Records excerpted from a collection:

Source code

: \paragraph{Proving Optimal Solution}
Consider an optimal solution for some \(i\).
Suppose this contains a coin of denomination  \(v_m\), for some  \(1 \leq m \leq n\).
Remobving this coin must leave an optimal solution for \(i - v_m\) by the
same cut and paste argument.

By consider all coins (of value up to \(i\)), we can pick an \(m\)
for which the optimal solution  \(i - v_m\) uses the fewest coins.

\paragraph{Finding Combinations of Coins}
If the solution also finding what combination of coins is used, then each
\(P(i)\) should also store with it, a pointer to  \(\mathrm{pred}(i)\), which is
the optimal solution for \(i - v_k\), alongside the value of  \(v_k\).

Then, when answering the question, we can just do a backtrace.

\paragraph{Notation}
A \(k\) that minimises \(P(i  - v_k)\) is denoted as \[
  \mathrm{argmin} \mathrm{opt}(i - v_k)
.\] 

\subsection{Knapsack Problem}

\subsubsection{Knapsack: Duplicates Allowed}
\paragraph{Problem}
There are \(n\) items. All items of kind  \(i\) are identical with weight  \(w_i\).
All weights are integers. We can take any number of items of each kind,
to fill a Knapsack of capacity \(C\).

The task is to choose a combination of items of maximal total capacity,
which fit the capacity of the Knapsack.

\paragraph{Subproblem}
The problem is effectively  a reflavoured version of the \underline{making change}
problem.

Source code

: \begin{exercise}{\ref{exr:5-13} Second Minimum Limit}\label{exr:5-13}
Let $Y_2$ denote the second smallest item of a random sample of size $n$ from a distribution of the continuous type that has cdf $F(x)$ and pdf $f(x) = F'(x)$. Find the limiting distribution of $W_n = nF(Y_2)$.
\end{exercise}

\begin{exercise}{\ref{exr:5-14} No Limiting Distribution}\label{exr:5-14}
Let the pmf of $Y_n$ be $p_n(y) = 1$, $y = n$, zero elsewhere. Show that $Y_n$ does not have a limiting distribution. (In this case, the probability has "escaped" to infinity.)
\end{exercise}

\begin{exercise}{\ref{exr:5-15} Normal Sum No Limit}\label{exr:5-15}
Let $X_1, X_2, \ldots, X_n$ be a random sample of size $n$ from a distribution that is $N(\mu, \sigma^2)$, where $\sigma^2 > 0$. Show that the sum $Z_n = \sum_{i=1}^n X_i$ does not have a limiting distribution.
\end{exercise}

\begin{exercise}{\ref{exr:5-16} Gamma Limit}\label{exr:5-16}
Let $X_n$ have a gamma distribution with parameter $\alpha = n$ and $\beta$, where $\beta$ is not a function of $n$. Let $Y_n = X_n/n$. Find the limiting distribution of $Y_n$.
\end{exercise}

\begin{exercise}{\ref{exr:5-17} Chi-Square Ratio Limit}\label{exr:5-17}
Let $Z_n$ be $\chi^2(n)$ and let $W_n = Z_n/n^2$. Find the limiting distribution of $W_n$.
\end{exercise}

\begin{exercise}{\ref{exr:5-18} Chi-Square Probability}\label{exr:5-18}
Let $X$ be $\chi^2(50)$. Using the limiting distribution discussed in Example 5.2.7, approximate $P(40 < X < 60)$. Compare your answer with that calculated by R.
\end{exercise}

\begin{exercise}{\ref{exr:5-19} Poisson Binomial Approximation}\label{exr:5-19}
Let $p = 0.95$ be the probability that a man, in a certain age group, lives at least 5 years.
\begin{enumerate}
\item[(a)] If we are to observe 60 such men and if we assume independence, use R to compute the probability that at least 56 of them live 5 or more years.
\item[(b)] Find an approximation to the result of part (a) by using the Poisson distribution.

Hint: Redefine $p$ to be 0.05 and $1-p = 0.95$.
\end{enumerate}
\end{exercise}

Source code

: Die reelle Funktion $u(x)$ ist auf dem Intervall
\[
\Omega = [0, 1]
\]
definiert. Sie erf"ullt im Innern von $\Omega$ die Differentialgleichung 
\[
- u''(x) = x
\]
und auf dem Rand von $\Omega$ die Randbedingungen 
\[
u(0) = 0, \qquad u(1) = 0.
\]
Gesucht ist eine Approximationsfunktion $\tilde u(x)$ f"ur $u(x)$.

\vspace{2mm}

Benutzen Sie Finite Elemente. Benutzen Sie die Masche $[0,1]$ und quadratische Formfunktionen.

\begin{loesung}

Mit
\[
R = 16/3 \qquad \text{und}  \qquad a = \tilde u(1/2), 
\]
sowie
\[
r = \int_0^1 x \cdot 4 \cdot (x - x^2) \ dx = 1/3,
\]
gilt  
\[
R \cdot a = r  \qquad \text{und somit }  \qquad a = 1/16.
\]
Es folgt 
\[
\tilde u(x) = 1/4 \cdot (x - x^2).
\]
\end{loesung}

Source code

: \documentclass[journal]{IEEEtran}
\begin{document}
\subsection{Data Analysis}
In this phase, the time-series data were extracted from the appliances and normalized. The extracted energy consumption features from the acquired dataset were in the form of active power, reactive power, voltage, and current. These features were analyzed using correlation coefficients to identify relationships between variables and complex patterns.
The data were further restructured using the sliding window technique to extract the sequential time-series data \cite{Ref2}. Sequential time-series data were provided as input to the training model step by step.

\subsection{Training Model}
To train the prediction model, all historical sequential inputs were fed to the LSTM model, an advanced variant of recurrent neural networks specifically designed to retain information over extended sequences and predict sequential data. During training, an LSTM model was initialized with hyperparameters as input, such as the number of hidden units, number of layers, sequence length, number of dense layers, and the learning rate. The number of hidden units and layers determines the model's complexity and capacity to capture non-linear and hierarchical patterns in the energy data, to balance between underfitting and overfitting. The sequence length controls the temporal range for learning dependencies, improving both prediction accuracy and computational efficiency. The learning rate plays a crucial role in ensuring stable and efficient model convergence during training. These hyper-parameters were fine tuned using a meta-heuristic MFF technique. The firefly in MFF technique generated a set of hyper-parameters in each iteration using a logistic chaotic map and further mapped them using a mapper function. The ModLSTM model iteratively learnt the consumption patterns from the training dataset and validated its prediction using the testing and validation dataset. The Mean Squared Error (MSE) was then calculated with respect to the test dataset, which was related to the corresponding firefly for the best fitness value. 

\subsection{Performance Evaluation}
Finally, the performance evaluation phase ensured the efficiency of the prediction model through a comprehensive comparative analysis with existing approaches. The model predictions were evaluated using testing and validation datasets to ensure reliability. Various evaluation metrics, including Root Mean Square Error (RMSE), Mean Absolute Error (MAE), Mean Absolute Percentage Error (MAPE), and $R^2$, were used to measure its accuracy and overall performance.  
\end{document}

• _Task objective_:
Filter the entries down to the lines with the word "Omega" in them, and copy those lines.

• _Output below_:
\Omega = [0, 1]
definiert. Sie erf"ullt im Innern von $\Omega$ die Differentialgleichung 
und auf dem Rand von $\Omega$ die Randbedingungen 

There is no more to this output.